Of course there are women who opt for this surgery for medical reasons. Women who carry a BRCA gene may even have this surgery to prevent ever having breast cancer. Others, with the gene, opt for bilateral surgery after diagnosis. There are other women whose unique medical circumstances indicate the wisdom of this choice. Many women, however, make this decision without the recommendation of their surgeon and without complete information about how successful this strategy can be. Given that this is a choice that cannot be undone, it is extremely important that women are fully informed of their options, the likely consequences, and any information that may help them make the best choice for themselves and their futures.
For some time, there has been discussion about the importance of women understanding that, usually, having a mastectomy or bilateral mastectomies does not increase the chance of staying well after treatment. To simplify: cancer in the breast itself does not kill. It is the spreading of cancer to other parts of the body that is lethal.
Any surgery has risks. Choosing to have bilateral mastectomies, rather than one, extends the length of the operation itself and pretty much doubles the other risks related to possible infection, problems with healing, or dissatisfaction with the outcome. Some women strongly want to be even or matched and understand that going flat or having reconstruction on both sides will make that possible.
For the first time, a new study published in Cancer measures the magnitude of this risk reduction. Researchers used data from the Surveillance, Epidemiology, and End Results (SEER) program, considering all women who had been diagnosed with Stage 0 to Stage III breast cancer in California between 1998 and 2015. These women had been treated either with a lumpectomy and radiation or a single mastectomy. The authors looked both at the numbers of deaths from breast cancer and the later development of second cancers in the other breast. More than 245,000 women were included in the study.

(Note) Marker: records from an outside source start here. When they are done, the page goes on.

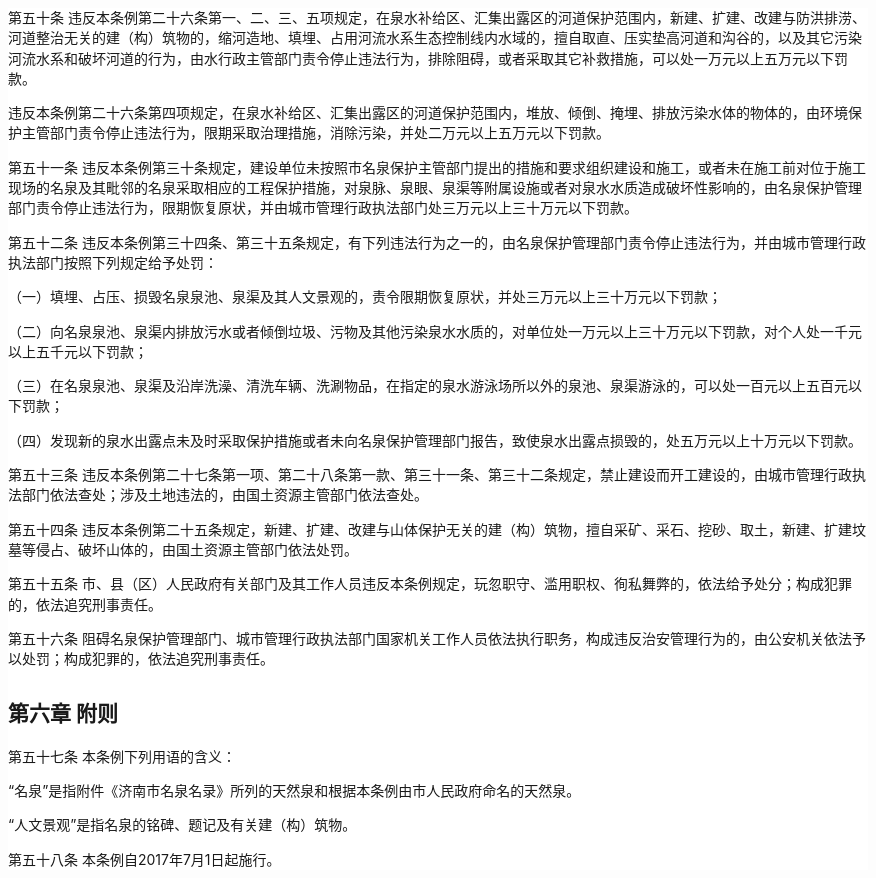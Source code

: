 第五十条 违反本条例第二十六条第一、二、三、五项规定，在泉水补给区、汇集出露区的河道保护范围内，新建、扩建、改建与防洪排涝、河道整治无关的建（构）筑物的，缩河造地、填埋、占用河流水系生态控制线内水域的，擅自取直、压实垫高河道和沟谷的，以及其它污染河流水系和破坏河道的行为，由水行政主管部门责令停止违法行为，排除阻碍，或者采取其它补救措施，可以处一万元以上五万元以下罚款。

违反本条例第二十六条第四项规定，在泉水补给区、汇集出露区的河道保护范围内，堆放、倾倒、掩埋、排放污染水体的物体的，由环境保护主管部门责令停止违法行为，限期采取治理措施，消除污染，并处二万元以上五万元以下罚款。

第五十一条 违反本条例第三十条规定，建设单位未按照市名泉保护主管部门提出的措施和要求组织建设和施工，或者未在施工前对位于施工现场的名泉及其毗邻的名泉采取相应的工程保护措施，对泉脉、泉眼、泉渠等附属设施或者对泉水水质造成破坏性影响的，由名泉保护管理部门责令停止违法行为，限期恢复原状，并由城市管理行政执法部门处三万元以上三十万元以下罚款。

第五十二条 违反本条例第三十四条、第三十五条规定，有下列违法行为之一的，由名泉保护管理部门责令停止违法行为，并由城市管理行政执法部门按照下列规定给予处罚：

（一）填埋、占压、损毁名泉泉池、泉渠及其人文景观的，责令限期恢复原状，并处三万元以上三十万元以下罚款；

（二）向名泉泉池、泉渠内排放污水或者倾倒垃圾、污物及其他污染泉水水质的，对单位处一万元以上三十万元以下罚款，对个人处一千元以上五千元以下罚款；

（三）在名泉泉池、泉渠及沿岸洗澡、清洗车辆、洗涮物品，在指定的泉水游泳场所以外的泉池、泉渠游泳的，可以处一百元以上五百元以下罚款；

（四）发现新的泉水出露点未及时采取保护措施或者未向名泉保护管理部门报告，致使泉水出露点损毁的，处五万元以上十万元以下罚款。

第五十三条 违反本条例第二十七条第一项、第二十八条第一款、第三十一条、第三十二条规定，禁止建设而开工建设的，由城市管理行政执法部门依法查处；涉及土地违法的，由国土资源主管部门依法查处。

第五十四条 违反本条例第二十五条规定，新建、扩建、改建与山体保护无关的建（构）筑物，擅自采矿、采石、挖砂、取土，新建、扩建坟墓等侵占、破坏山体的，由国土资源主管部门依法处罚。

第五十五条 市、县（区）人民政府有关部门及其工作人员违反本条例规定，玩忽职守、滥用职权、徇私舞弊的，依法给予处分；构成犯罪的，依法追究刑事责任。

第五十六条 阻碍名泉保护管理部门、城市管理行政执法部门国家机关工作人员依法执行职务，构成违反治安管理行为的，由公安机关依法予以处罚；构成犯罪的，依法追究刑事责任。

## 第六章  附则

第五十七条 本条例下列用语的含义：

“名泉”是指附件《济南市名泉名录》所列的天然泉和根据本条例由市人民政府命名的天然泉。

“人文景观”是指名泉的铭碑、题记及有关建（构）筑物。

第五十八条 本条例自2017年7月1日起施行。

Here are their stated conclusions: Bilateral mastectomies (BLM) may reduce second breast cancer risk by 34 to 43 cases per 10,000 person‐years compared with other surgical procedures, but is not associated with a lower risk of death. Second breast cancers are rare, and their reduction should be weighed against the harms associated with BLM.
No one can make a decision for someone else. There certainly are women who will look at these numbers and feel that 34-43 cases is enough of a reason to lose both breasts. There are others who will hesitate at the quite small possibility of a second cancer. And again, there are other reasons that women choose bilateral mastectomies. This study gives us information about one consideration and should be part of all newly diagnosed women's conversation with their doctors.